When Marlow goes to see Kurtz's fiancée in London at the end of the novel, he realizes that this well-to-do and idealistic woman harbors a romantic and highly deluded conception of who Kurtz was. She is carried away by her illusion of Kurtz as a noble man, saying,
of all his promise, and of all his greatness, of his generous mind, of his noble heart, nothing remains—nothing but a memory.
This corresponds with Marlow's earlier experience of his aunt idealizing his own mission to Africa:
It’s queer how out of touch with truth women are. They live in a world of their own, and there has never been anything like it, and never can be.

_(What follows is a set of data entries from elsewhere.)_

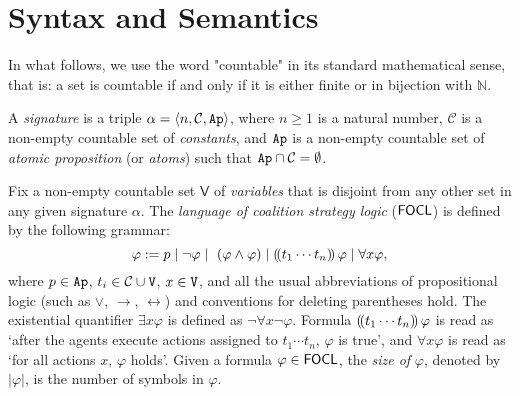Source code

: \documentclass[sigconf,anonymous]{aamas}
\begin{document}
\section{Syntax and Semantics}

In what follows, we use the word "countable" in its standard mathematical sense, that is: a set is countable if and only if it is either finite or in bijection with $\mathbb{N}$.


\label{sec:csl}
\begin{definition} 

A \emph{signature} is a triple $\alpha= \langle n,\mathcal{C},\texttt{Ap} \rangle$, where $n\geq 1$ is a natural number,  $\mathcal{C}$ is a non-empty  countable set of \emph{constants}, and $\texttt{Ap}$ is a non-empty countable set of \emph{atomic proposition} (or \emph{atoms}) %
such that $\texttt{Ap} \cap \mathcal{C} = \emptyset$.


Fix %
a non-empty countable set  $\mathsf{V}$   %
of \emph{variables} that is disjoint from any other set in any given signature $\alpha$. 
The \emph{language of coalition strategy logic} ($\mathsf{FOCL}$) is defined by the following grammar:
    $$\varphi := p \mid \neg \varphi \mid \ (\varphi \land \varphi) \mid \assign{t_1\cdots t_n} \varphi  \mid \forall x \varphi,  $$
where $p \in \texttt{Ap}$, $t_i \in \mathcal{C}\cup\texttt{V}$, $x \in \texttt{V}$, and all the usual abbreviations of propositional logic (such as $\vee$, $\to$, $\leftrightarrow$) and conventions for deleting parentheses hold. The existential quantifier $\exists x \varphi$ is defined as %
$\lnot \forall x \lnot \varphi$.
Formula $(\!( t_1\cdots t_n )\!)\, \varphi$ is read as `after the agents execute actions assigned to $t_1\cdots t_n$, $\varphi$ is true', and $\forall x \varphi$ is read as `for all actions $x$, $\varphi$ holds'. Given a formula $\varphi \in \mathsf{FOCL}$, the \emph{size of} $\varphi$, denoted by $|\varphi|$, is the number of symbols in $\varphi$. 

\end{definition}



\end{document}
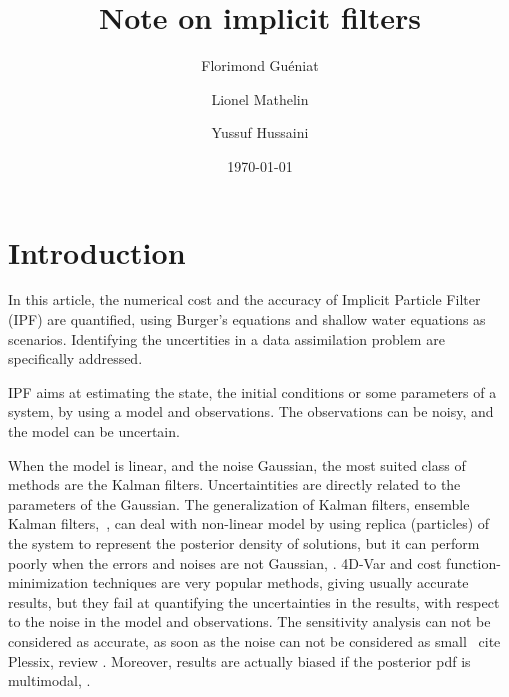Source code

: \documentclass[aip,pof,nofootinbib,reprint,onecolumn]{revtex4-1}
\newcommand{\todo}[1]{{\color{red} #1 }}
\begin{document}
%

\title{Note on implicit filters}


\author{Florimond Gu\'eniat}
\author{Lionel Mathelin}
\author{Yussuf Hussaini}



\date{\today}




\begin{abstract}


\end{abstract}


\maketitle



%
\section{Introduction}
\label{sec-intro}

In this article, the numerical cost and the accuracy of Implicit Particle Filter (IPF) are quantified, using Burger's equations and shallow water equations as scenarios.
Identifying the uncertities in a data assimilation problem are specifically addressed.

IPF aims at estimating the state, the initial conditions or some parameters of a system, by using a model and observations. The observations can be noisy, and the model can be uncertain.

When the model is linear, and the noise Gaussian, the most suited class of methods are the Kalman filters. Uncertaintities are directly related to the parameters of the Gaussian. The generalization of Kalman filters, ensemble Kalman filters,~\cite{Evensen2009}, can deal with non-linear model by using replica (particles) of the system to represent the posterior density of solutions, but it can perform poorly when the errors and noises are not Gaussian, \cite{Miller1999}. 
4D-Var and cost function-minimization techniques are very popular methods, giving usually accurate results, but they fail at quantifying the uncertainties in the results, with respect to the noise in the model and observations. 
The sensitivity analysis can not be considered as accurate, as soon as the noise can not be considered as small~\todo{cite Plessix, review}.
Moreover, results are actually biased if the posterior pdf is multimodal, \cite{Rabier1992}.
\end{document}
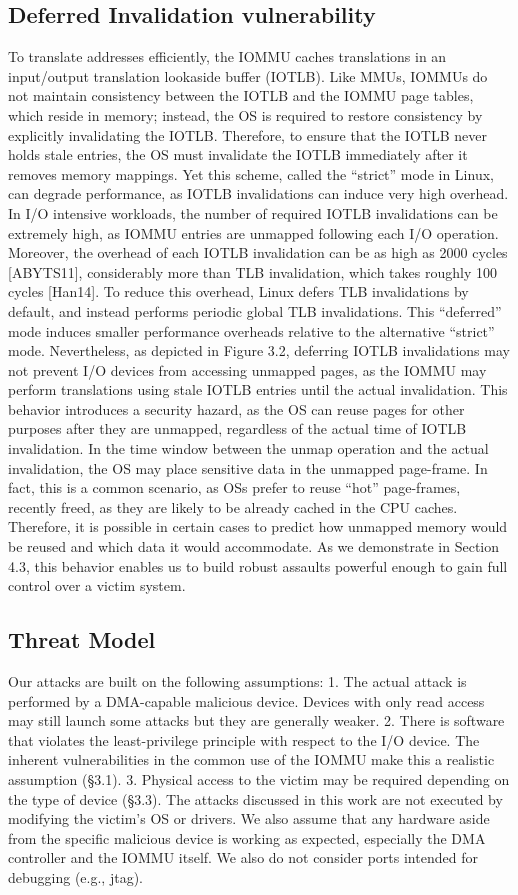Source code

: \subsection{Deferred Invalidation vulnerability}
To translate addresses efficiently, the IOMMU caches translations in an input/output
translation lookaside buffer (IOTLB). Like MMUs, IOMMUs do not maintain consistency
between the IOTLB and the IOMMU page tables, which reside in memory; instead, the
OS is required to restore consistency by explicitly invalidating the IOTLB. Therefore,
to ensure that the IOTLB never holds stale entries, the OS must invalidate the IOTLB
immediately after it removes memory mappings.
Yet this scheme, called the “strict” mode in Linux, can degrade performance, as
IOTLB invalidations can induce very high overhead. In I/O intensive workloads, the
number of required IOTLB invalidations can be extremely high, as IOMMU entries
are unmapped following each I/O operation. Moreover, the overhead of each IOTLB invalidation can be as high as 2000 cycles [ABYTS11], considerably more than TLB
invalidation, which takes roughly 100 cycles [Han14].
To reduce this overhead, Linux defers TLB invalidations by default, and instead
performs periodic global TLB invalidations. This “deferred” mode induces smaller
performance overheads relative to the alternative “strict” mode. Nevertheless, as
depicted in Figure 3.2, deferring IOTLB invalidations may not prevent I/O devices
from accessing unmapped pages, as the IOMMU may perform translations using stale
IOTLB entries until the actual invalidation.
This behavior introduces a security hazard, as the OS can reuse pages for other
purposes after they are unmapped, regardless of the actual time of IOTLB invalidation.
In the time window between the unmap operation and the actual invalidation, the
OS may place sensitive data in the unmapped page-frame. In fact, this is a common
scenario, as OSs prefer to reuse “hot” page-frames, recently freed, as they are likely to
be already cached in the CPU caches. Therefore, it is possible in certain cases to predict
how unmapped memory would be reused and which data it would accommodate. As we
demonstrate in Section 4.3, this behavior enables us to build robust assaults powerful
enough to gain full control over a victim system.
\subsection{Threat Model}
Our attacks are built on the following assumptions:
1. The actual attack is performed by a DMA-capable malicious device. Devices with
only read access may still launch some attacks but they are generally weaker.
2. There is software that violates the least-privilege principle with respect to the I/O
device. The inherent vulnerabilities in the common use of the IOMMU make this
a realistic assumption (§3.1).
3. Physical access to the victim may be required depending on the type of device (§3.3).
The attacks discussed in this work are not executed by modifying the victim’s OS or
drivers. We also assume that any hardware aside from the specific malicious device is
working as expected, especially the DMA controller and the IOMMU itself. We also do
not consider ports intended for debugging (e.g., jtag).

Marlow lies to the unnamed fiancée about Kurtz's character and about his last words. He tells her that Kurtz's last words were to utter her name, which meets all the expectations of her romantic fantasy. In fact, Kurtz's last words were, "The horror! The horror!" Marlow justifies himself by stating,
They—the women, I mean—are out of it—should be out of it. We must help them to stay in that beautiful world of their own, lest ours gets worse.
Marlow says he lied to the fiancée because European society would be coarsened, or made "worse," if the women knew the truth. He sounds as if he is buying into the propaganda he earlier condemned as giving his aunt an overly idealistic view of his African job. Through the women at home, it is implied, Europe can project an image of purity in their imperialist actions.
Through the incident with Kurtz's fiancée, Marlow mirrors the broader deception present in the European imperialist mindset: Europe is fed the idea that its imperialist motivations are altruistic, when in reality, its methods are horrible and cruel and its mission self-serving.